The Beavers were led by tournament MVP Jonah Nickerson, pictured, who finished the season 13-4 with a 2.24 ERA. Nickerson went 2-0 with a 0.84 ERA in Omaha, pitching 323 pitches in eight days.
Although it may not seem improbable that the Beavers repeated the following season, they did so in historic fashion. The Beavers became the first team to win the CWS with a losing conference record, finishing 10-14 in Pac-10 play, good for sixth in the conference.
But that didn't matter once they got to Omaha. The Beavers reverted to their 2006 form and ran the table in Omaha, defeating conference foe No. 5 Arizona State along the way. They only trailed in one of the 45 innings they played in the CWS.
The Beavers were led by freshman and tournament MVP Jorge Reyes, who picked up two wins in Omaha.
In honor of the Gamecocks' quest to win the national championship after dropping their opener, the Wildcats make this for doing the feat twice.

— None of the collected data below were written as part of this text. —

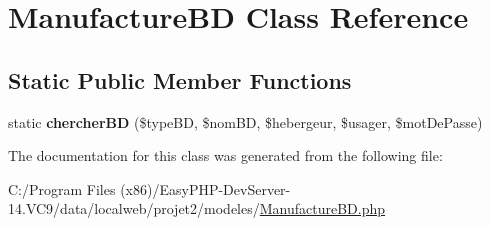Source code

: \hypertarget{class_manufacture_b_d}{}\section{Manufacture\+BD Class Reference}
\label{class_manufacture_b_d}
\subsection*{Static Public Member Functions}
\begin{DoxyCompactItemize}
\item 
\mbox{\label{class_manufacture_b_d_afbdbc9840af04a0bf445e9cebbb7baea}} 
static {\bfseries chercher\+BD} (\$type\+BD, \$nom\+BD, \$hebergeur, \$usager, \$mot\+De\+Passe)
\end{DoxyCompactItemize}


The documentation for this class was generated from the following file\+:\begin{DoxyCompactItemize}
\item 
C\+:/\+Program Files (x86)/\+Easy\+P\+H\+P-\/\+Dev\+Server-\/14.\+V\+C9/data/localweb/projet2/modeles/\hyperlink{_manufacture_b_d_8php}{Manufacture\+B\+D.\+php}\end{DoxyCompactItemize}

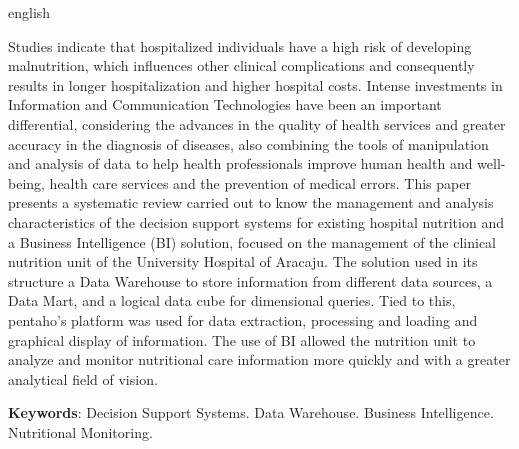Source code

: \setlength{\absparsep}{18pt} %
\begin{resumo}[Abstract]
 \begin{otherlanguage*}{english}
   
Studies indicate that hospitalized individuals have a high risk of developing malnutrition, which influences other clinical complications and consequently results in longer hospitalization and higher hospital costs. Intense investments in Information and Communication Technologies have been an important differential, considering the advances in the quality of health services and greater accuracy in the diagnosis of diseases, also combining the tools of manipulation and analysis of data to help health professionals improve human health and well-being, health care services and the prevention of medical errors. This paper presents a systematic review carried out to know the management and analysis characteristics of the decision support systems for existing hospital nutrition and a Business Intelligence (BI) solution, focused on the management of the clinical nutrition unit of the University Hospital of Aracaju. The solution used in its structure a Data Warehouse to store information from different data sources, a Data Mart, and a logical data cube for dimensional queries. Tied to this, pentaho's platform was used for data extraction, processing and loading and graphical display of information. The use of BI allowed the nutrition unit to analyze and monitor nutritional care information more quickly and with a greater analytical field of vision. 

   \vspace{\onelineskip}
 
   \noindent 
   \textbf{Keywords}: Decision Support Systems. Data Warehouse. Business Intelligence. Nutritional Monitoring.
 \end{otherlanguage*}
\end{resumo}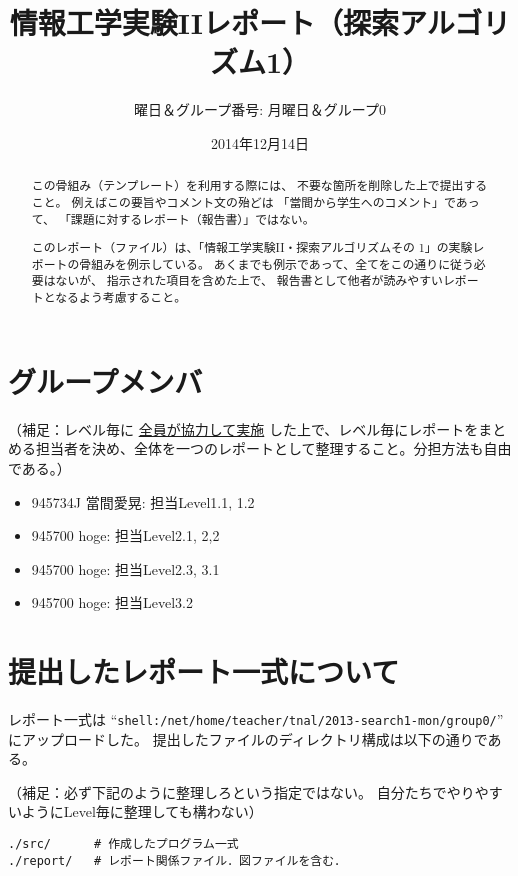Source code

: \documentclass[10pt]{jarticle}
\begin{document}
\title{情報工学実験IIレポート（探索アルゴリズム1）}
\author{曜日＆グループ番号: 月曜日＆グループ0} %
\date{2014年12月14日}

\maketitle

\begin{abstract}
この骨組み（テンプレート）を利用する際には、
不要な箇所を削除した上で提出すること。
例えばこの要旨やコメント文の殆どは
「當間から学生へのコメント」であって、
「課題に対するレポート（報告書）」ではない。

このレポート（ファイル）は、「情報工学実験II・探索アルゴリズムその
1\cite{info2-search1}」の実験レポートの骨組みを例示している。
あくまでも例示であって、全てをこの通りに従う必要はないが、
指示された項目を含めた上で、
報告書として他者が読みやすいレポートとなるよう考慮すること。
\end{abstract}

\section*{グループメンバ}
（補足：レベル毎に \underline{全員が協力して実施} した上で、レベル毎にレポートをまとめる担当者を決め、全体を一つのレポートとして整理すること。分担方法も自由である。）
\begin{itemize}
 \item 945734J 當間愛晃: 担当Level1.1, 1.2
 \item 945700 hoge: 担当Level2.1, 2,2
 \item 945700 hoge: 担当Level2.3, 3.1
 \item 945700 hoge: 担当Level3.2
\end{itemize}

\section*{提出したレポート一式について}
レポート一式は
``\verb|shell:/net/home/teacher/tnal/2013-search1-mon/group0/|''
にアップロードした。
提出したファイルのディレクトリ構成は以下の通りである。

\vspace{+0.5cm}
（補足：必ず下記のように整理しろという指定ではない。
自分たちでやりやすいようにLevel毎に整理しても構わない）
\begin{breakbox}
\begin{verbatim}
./src/      # 作成したプログラム一式
./report/   # レポート関係ファイル．図ファイルを含む．
\end{verbatim}
\end{breakbox}
\end{document}
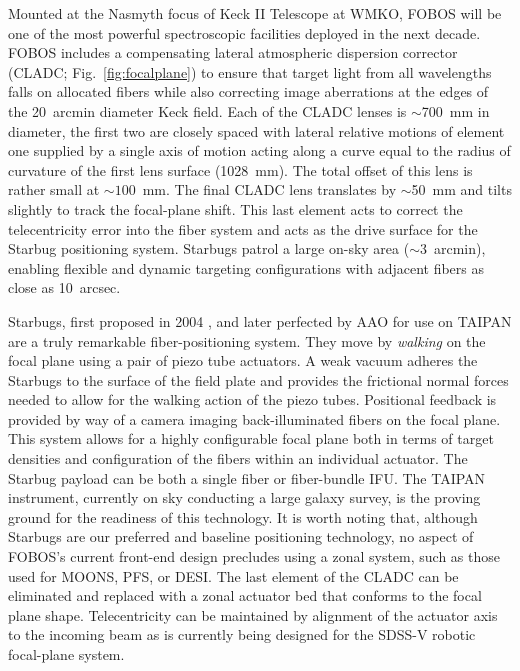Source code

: Mounted at the Nasmyth focus of Keck II Telescope at WMKO, FOBOS will
be one of the most powerful spectroscopic facilities deployed in the
next decade. FOBOS includes a compensating lateral atmospheric
dispersion corrector (CLADC; Fig.~\ref{fig:focalplane}) to ensure
that target light from all wavelengths falls on allocated fibers
while also correcting image aberrations at the edges of the 20~arcmin
diameter Keck field. Each of the CLADC lenses is $\sim$700~mm in
diameter, the first two are closely spaced with lateral relative
motions of element one supplied by a single axis of motion acting
along a curve equal to the radius of curvature of the first lens
surface (1028~mm). The total offset of this lens is rather small at
$\sim1$00~mm. The final CLADC lens translates by $\sim$50~mm and
tilts slightly to track the focal-plane shift. This last element acts to
correct the telecentricity error into the fiber system and acts as the
drive surface for the Starbug positioning system.
Starbugs patrol a large on-sky area ($\sim$3~arcmin), enabling
flexible and dynamic targeting configurations with adjacent fibers as
close as 10~arcsec.


Starbugs, first proposed in 2004 \citep{2004SPIE.5495..600M}, and
later perfected by AAO for use on TAIPAN \citep{2016SPIE.9912E..1WS}
are a truly remarkable fiber-positioning system. They move by {\it
walking} on the focal plane using a pair of piezo tube actuators. A
weak vacuum adheres the Starbugs to the surface of the field plate
and provides the frictional normal forces needed to allow for the
walking action of the piezo tubes. Positional feedback is provided by
way of a camera imaging back-illuminated fibers on the focal plane.
This system allows for a highly configurable focal plane both in
terms of target densities and configuration of the fibers within an
individual actuator. The Starbug payload can be both a single fiber or
fiber-bundle IFU. The TAIPAN instrument,
currently on sky conducting a large galaxy survey, is the proving ground
for the readiness of this technology. It is worth noting that,
although Starbugs are our preferred and baseline positioning
technology, no aspect of FOBOS's current front-end design precludes
using a zonal system, such as those used for MOONS, PFS, or DESI. The
last element of the CLADC can be eliminated and replaced with a zonal
actuator bed that conforms to the focal plane shape. Telecentricity
can be maintained by alignment of the actuator axis to the incoming
beam as is currently being designed for the SDSS-V robotic
focal-plane system.

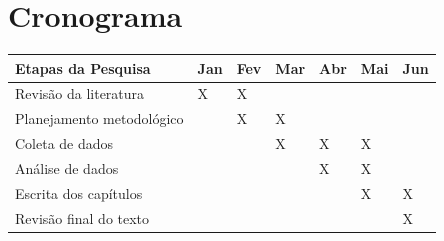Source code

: \chapter[Cronograma]{Cronograma}

\begin{table}[htb]
  \renewcommand{\arraystretch}{1.5}
  \ABNTEXfontereduzida
  \label{tab-cronograma}
  \begin{tabular}{p{6cm} p{1.2cm} p{1.2cm} p{1.2cm} p{1.2cm} p{1.2cm} p{1.2cm}}
    \hline
     \textbf{Etapas da Pesquisa} & \textbf{Jan} & \textbf{Fev} & \textbf{Mar} & \textbf{Abr} & \textbf{Mai} & \textbf{Jun} \\
    \hline
    Revisão da literatura & X & X &   &   &   &   \\ \hline
    Planejamento metodológico &   & X & X &   &   &   \\ \hline
    Coleta de dados &   &   & X & X & X &   \\ \hline
    Análise de dados &   &   &   & X & X &   \\ \hline
    Escrita dos capítulos &   &   &   &   & X & X \\ \hline
    Revisão final do texto &   &   &   &   &   & X \\ \hline
  \end{tabular}
\end{table}
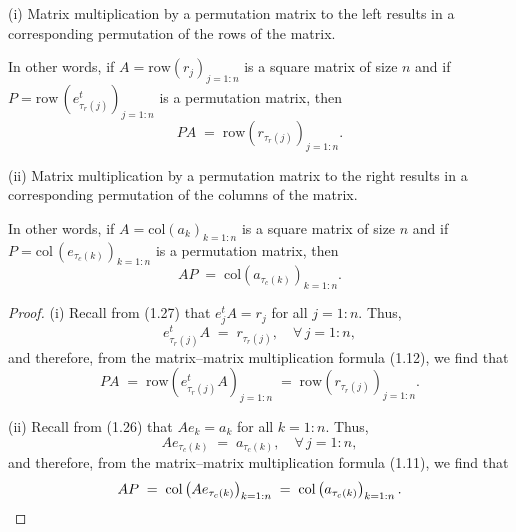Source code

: 
\begin{theorem}
(i) Matrix multiplication by a permutation matrix to the left results in a
corresponding permutation of the rows of the matrix.

In other words, if $A = \mathrm{row}(r_j)_{j=1:n}$ is a square matrix of size $n$ and
if $P = \mathrm{row}\,\!\left(e_{\tau_r(j)}^t\right)_{j=1:n}$ is a permutation matrix,
then
\begin{equation}
PA \;=\; \mathrm{row}\left(r_{\tau_r(j)}\right)_{j=1:n}.
\end{equation}

(ii) Matrix multiplication by a permutation matrix to the right results in a
corresponding permutation of the columns of the matrix.

In other words, if $A = \mathrm{col}(a_k)_{k=1:n}$ is a square matrix of size $n$ and
if $P = \mathrm{col}\,\!\left(e_{\tau_c(k)}\right)_{k=1:n}$ is a permutation matrix,
then
\begin{equation}
AP \;=\; \mathrm{col}\left(a_{\tau_c(k)}\right)_{k=1:n}.
\end{equation}
\end{theorem}

\begin{proof}
(i) Recall from (1.27) that $e_j^tA = r_j$ for all $j = 1:n$. Thus,
\[
e_{\tau_r(j)}^tA \;=\; r_{\tau_r(j)}, \quad \forall\, j = 1:n,
\]
and therefore, from the matrix--matrix multiplication formula (1.12), we find that
\[
PA \;=\; \mathrm{row}\left(e_{\tau_r(j)}^tA\right)_{j=1:n} \;=\; \mathrm{row}\left(r_{\tau_r(j)}\right)_{j=1:n}.
\]

(ii) Recall from (1.26) that $Ae_k = a_k$ for all $k = 1:n$. Thus,
\[
Ae_{\tau_c(k)} \;=\; a_{\tau_c(k)}, \quad \forall\, j = 1:n,
\]
and therefore, from the matrix--matrix multiplication formula (1.11), we find that
\[
AP \;=\; \mathrm{col}\left(Ae_{\tau_c(k)}\right)_{k=1:n} \;=\; \mathrm{col}\left(a_{\tau_c(k)}\right)_{k=1:n}.
\qedhere
\]
\end{proof}

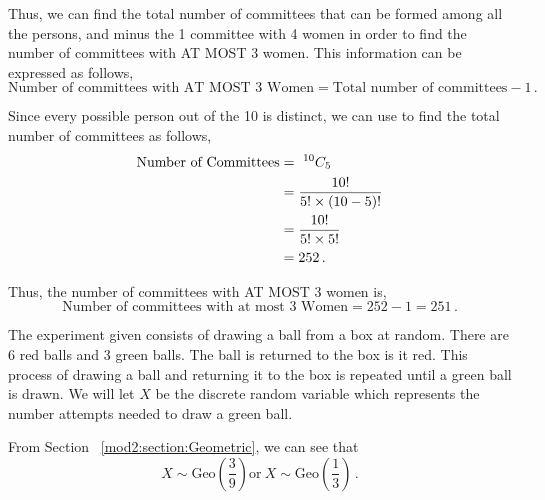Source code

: \begin{subquestions}
Thus, we can find the total number of committees that can be formed among all the persons, and minus the 1 committee with 4 women in order to find the number of committees with AT MOST 3 women. This information can be expressed as follows,
\begin{equation}
  	\text{Number of committees with AT MOST 3 Women} = \text{Total number of committees} - 1 \,.
\end{equation}

Since every possible person out of the 10 is distinct, we can use  to find the total number of committees as follows,
\begin{align}
	\text{Number of Committees} & = ~ ^{10}C_5 \nonumber \\
	                            & = \frac{10!}{5!\times (10-5)!} \nonumber \\
	                            & = \frac{10!}{5! \times 5!} \nonumber \\
	                            & = 252 \,.
\end{align}

Thus, the number of committees with AT MOST 3 women is,
\begin{equation}
	\text{Number of committees with at most 3 Women} = 252 - 1 = 251 \,.
\end{equation}


\subquestion

The experiment given consists of drawing a ball from a box at random. There are 6 red balls and 3 green balls. The ball is returned to the box is it red. This process of drawing a ball and returning it to the box is repeated until a green ball is drawn. We will let $X$ be the discrete random variable which represents the number attempts needed to draw a green ball.

\begin{subsubquestions}
	
\subsubquestion

From Section ~\ref{mod2:section:Geometric}, we can see that
\begin{equation}
	X \sim \text{Geo} \left(\frac{3}{9}\right) \text{or} ~ X \sim \text{Geo} \left(\frac{1}{3}\right) \,.
\end{equation}



\end{subsubquestions}
\end{subquestions}
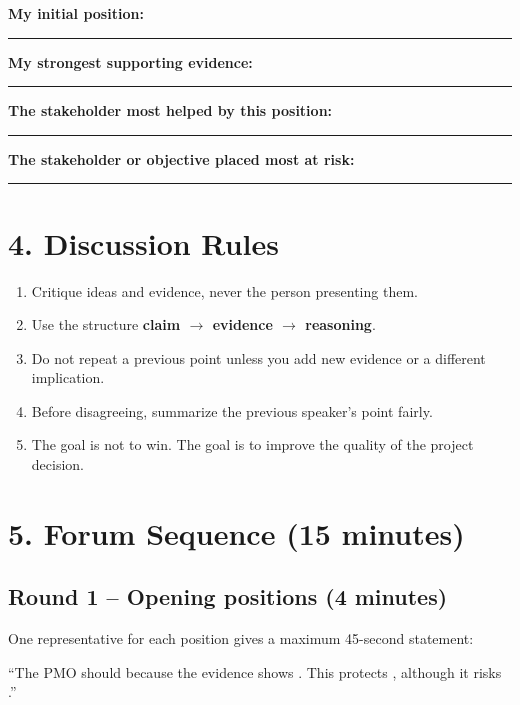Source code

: \documentclass[11pt,a4paper]{article}
\newcommand{\blankline}{\rule{\linewidth}{0.35pt}}
\begin{document}
\textbf{My initial position:} \blankline

\textbf{My strongest supporting evidence:}

\vspace{8mm}\blankline

\textbf{The stakeholder most helped by this position:} \blankline

\textbf{The stakeholder or objective placed most at risk:} \blankline

\section{4. Discussion Rules}

\begin{rulebox}
\begin{enumerate}
  \item Critique ideas and evidence, never the person presenting them.
  \item Use the structure \textbf{claim $\rightarrow$ evidence $\rightarrow$ reasoning}.
  \item Do not repeat a previous point unless you add new evidence or a different implication.
  \item Before disagreeing, summarize the previous speaker's point fairly.
  \item The goal is not to win. The goal is to improve the quality of the project decision.
\end{enumerate}
\end{rulebox}

\section{5. Forum Sequence (15 minutes)}

\subsection*{Round 1 -- Opening positions (4 minutes)}

One representative for each position gives a maximum 45-second statement:

\begin{forumbox}
``The PMO should \underline{\hspace{4cm}} because the evidence shows \underline{\hspace{4cm}}. This protects \underline{\hspace{3cm}}, although it risks \underline{\hspace{3cm}}.''
\end{forumbox}
\end{document}
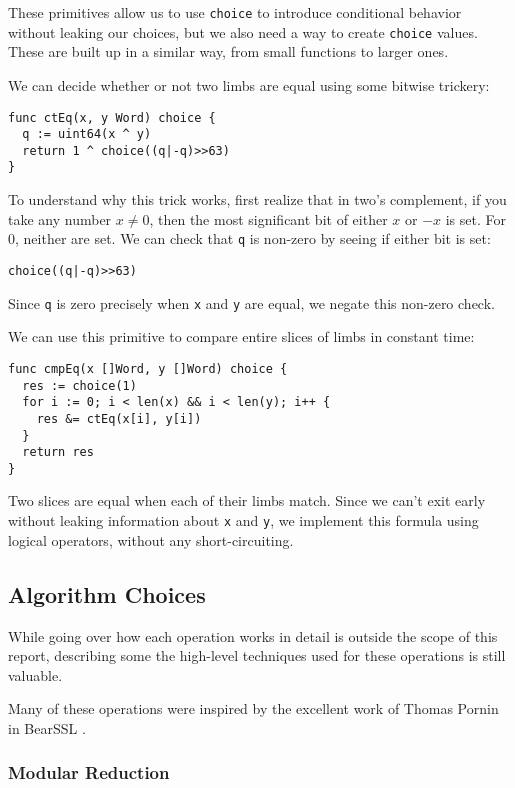 \documentclass[11pt, a4paper]{article} %
\begin{document}
{These primitives allow us to use \texttt{choice} to introduce conditional
behavior without leaking our choices, but we also need
a way to
create \texttt{choice} values. These are built up
in a similar way, from small functions to larger ones.

We can decide whether or not two limbs are equal using some bitwise
trickery:

\begin{verbatim}
func ctEq(x, y Word) choice {
  q := uint64(x ^ y)
  return 1 ^ choice((q|-q)>>63)
}
\end{verbatim}

To understand why this trick works, first realize that in two's complement,
if you take any number $x \neq 0$,
then the most significant bit of either $x$ or $-x$ is set.
For $0$, neither are set.
We can check that \texttt{q} is non-zero by seeing
if either bit is set:
\begin{verbatim}
choice((q|-q)>>63)
\end{verbatim}
Since \texttt{q} is zero precisely when \texttt{x} and \texttt{y}
are equal, we negate this non-zero check.

We can use this primitive to compare entire slices of limbs
in constant time:

\begin{verbatim}
func cmpEq(x []Word, y []Word) choice {
  res := choice(1)
  for i := 0; i < len(x) && i < len(y); i++ {
    res &= ctEq(x[i], y[i])
  }
  return res
}
\end{verbatim}

Two slices are equal when each of their limbs match.
Since we can't exit early without leaking information
about \texttt{x} and \texttt{y}, we implement this formula
using logical operators, without any short-circuiting.

\subsection{Algorithm Choices}

While going over how each operation works in detail is outside
the scope of this report, describing some the high-level
techniques used for these operations is still valuable.

Many of these operations were inspired by the excellent
work of Thomas Pornin in BearSSL
\cite{pornin_bearssl_2020-1}.

\subsubsection{Modular Reduction}

}
\end{document}

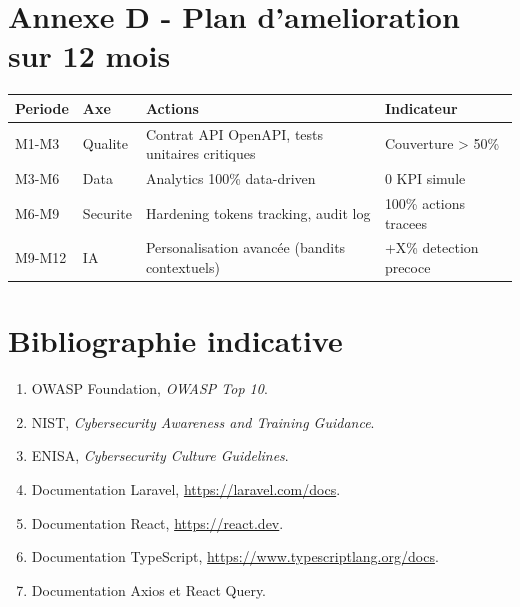 \documentclass[12pt,a4paper,oneside]{report}
\begin{document}
\chapter{Annexe D - Plan d'amelioration sur 12 mois}
\begin{longtable}{p{2.5cm} p{4.5cm} p{5.5cm} p{2.5cm}}
\toprule
\textbf{Periode} & \textbf{Axe} & \textbf{Actions} & \textbf{Indicateur} \\
\midrule
\endhead
M1-M3 & Qualite & Contrat API OpenAPI, tests unitaires critiques & Couverture > 50\% \\
M3-M6 & Data & Analytics 100\% data-driven & 0 KPI simule \\
M6-M9 & Securite & Hardening tokens tracking, audit log & 100\% actions tracees \\
M9-M12 & IA & Personalisation avancée (bandits contextuels) & +X\% detection precoce \\
\bottomrule
\end{longtable}

\chapter*{Bibliographie indicative}
\begin{enumerate}[leftmargin=1.2cm]
  \item OWASP Foundation, \textit{OWASP Top 10}.
  \item NIST, \textit{Cybersecurity Awareness and Training Guidance}.
  \item ENISA, \textit{Cybersecurity Culture Guidelines}.
  \item Documentation Laravel, \url{https://laravel.com/docs}.
  \item Documentation React, \url{https://react.dev}.
  \item Documentation TypeScript, \url{https://www.typescriptlang.org/docs}.
  \item Documentation Axios et React Query.
\end{enumerate}
\end{document}
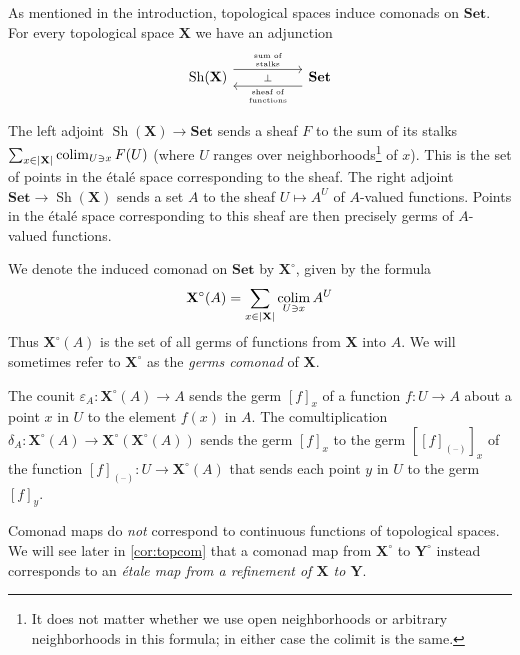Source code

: \documentclass[11pt, oneside, article]{memoir}
\theoremstyle{plain}
\theoremstyle{definition}
\theoremstyle{remark}
\newenvironment{example}
{\renewcommand\qedsymbol{$\lrcorner$}%
  \pushQED{\qed}\myexample}
{\popQED\endmyexample}
\DeclareMathOperator{\Sh}{Sh}
\DeclareMathOperator*{\colim}{colim}
\DeclarePairedDelimiter{\abs}{\lvert}{\rvert}
\newcommand{\dash}{{\mathord{\text{--}}}}
\newcommand{\namedcat}[1]{\mathbf{#1}}
\newcommand{\spa}[1]{\mathbf{#1}}
\newcommand{\Set}{\namedcat{Set}}
\newcommand{\pts}[1]{{\abs{#1}}}
\newcommand{\xA}{A}
\newcommand{\tX}{\spa{X}}
\newcommand{\tY}{\spa{Y}}
\newcommand{\cX}{\toptocmd{\tX}}
\newcommand{\cY}{\toptocmd{\tY}}
\newcommand{\toptocmd}[1]{{{#1}^\circ}}
\begin{document}
\begin{example}[Topological spaces]\label{ex:top}
  As mentioned in the introduction, topological spaces induce comonads
  on $\Set$. For every topological space $\tX$ we have an adjunction
  \[
    \begin{tikzcd}[column sep=50pt]
      \Sh(\tX)\ar[r, shift left=6pt,
      "\parbox{50pt}{\centering\tiny sum of\\ stalks}"]\ar["\bot"{anchor=center},r, draw=none]&
      \Set\ar[l, shift left=6pt, "\parbox{50pt}{\centering\tiny sheaf of\\ functions}"]
    \end{tikzcd}
  \]
  
  The left adjoint $\Sh(\tX) \to \Set$ sends a sheaf $F$ to the sum of
  its stalks $\sum_{x\in \pts{\tX}} \colim_{U \ni x} F(U)$ (where $U$
  ranges over neighborhoods\footnote{It does not matter whether we use
    open neighborhoods or arbitrary neighborhoods in this formula; in
    either case the colimit is the same.} of $x$). This is the set of
  points in the \'etal\'e space corresponding to the sheaf. The right
  adjoint $\Set \to \Sh(\tX)$ sends a set $\xA$ to the sheaf
  $U \mapsto \xA^U$ of $\xA$-valued functions. Points in the \'etal\'e
  space corresponding to this sheaf are then precisely germs of
  $\xA$-valued functions.

  We denote the induced comonad on $\Set$ by $\cX$, given
  by the formula
  \[\cX(\xA) = \sum_{x\in \pts{\tX}} \colim_{U \ni x} \xA^U\]
  Thus $\cX(\xA)$ is the set of all germs of functions from
  $\tX$ into $\xA$. We will sometimes refer to $\cX$ as the
  \emph{germs comonad} of $\tX$.

  The counit $\varepsilon_\xA \colon \cX(\xA) \to \xA$ sends
  the germ $[f]_x$ of a function $f \colon U \to \xA$ about a point
  $x$ in $U$ to the element $f(x)$ in $\xA$. The comultiplication
  $\delta_\xA \colon \cX(\xA) \to
  \cX(\cX(\xA))$ sends the germ $[f]_x$ to the
  germ $[[f]_{(\dash)}]_x$ of the function
  $[f]_{(\dash)} \colon U \to \cX(A)$ that sends each point
  $y$ in $U$ to the germ $[f]_y$.

  Comonad maps do \emph{not} correspond to continuous functions of
  topological spaces. We will see later in \cref{cor:topcom} that a
  comonad map from $\cX$ to $\cY$ instead
  corresponds to an \emph{\'etale map from a refinement of $\tX$ to
    $\tY$}.
\end{example}
\end{document}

In 1976, the Wildcats lost their opener to conference foe Arizona State 7-6 in extra innings. But they went on to do what South Carolina is hoping to accomplish this season. The Wildcats defeated the Sun Devils, who finished 62-8 overall and 17-1 in conference (five games above Arizona) in the process.
The Sun Devils also had 13 Major Leaguers on their roster.
The Wildcats were led by tournament MVP Steve Powers.
Perhaps even more improbably, in 1980, the Wildcats once again battled through the losers' bracket to take home the title after losing to St. Johns in the opening round.
The Wildcats had to defeat Hawaii 6-4 in extra innings, only to have to beat the Rainbow Warriors once again for the national title.
The Wildcats were led by tournament MVP Terry Francona, pictured.
LSU is a national powerhouse, so by no means were they a surprise to win it all.
It was the way they did it that made them improbable champions for their third national championship.
The Tigers were battling Miami in the finale, down a run with two outs and a man on in the bottom of the ninth.
Warren Morris stepped up to the plate and took Miami closer Robbie Morrison deep to end the CWS in the most dramatic of fashions.
Because we are talking about improbable here, we should also mention that it was Morris' first home run of the season.
In defeat, Pat Burrell of Miami was named tournament MVP.
The improbable could only be bested by the next team on this list.
A regional No. 4 seed, Fresno State was one of the most improbable national champions ever, in any sport.
The Bulldogs had the most losses of any CWS champion ever, with 31.
Perhaps even more improbably, the Bulldogs fought back from a five-run deficit in the second game of the championship round against Georgia, pulling away to win a 19-10 shootout.
That win came after Fresno State dropped the championship round opener to Georgia 7-6, squandering a 6-3 lead.
The Bulldogs were led by tournament MVP Tommy Mendonca, pictured, who tied the CWS record with four home runs in Omaha.
It will be a long time before we ever see a champion as improbable as Fresno State.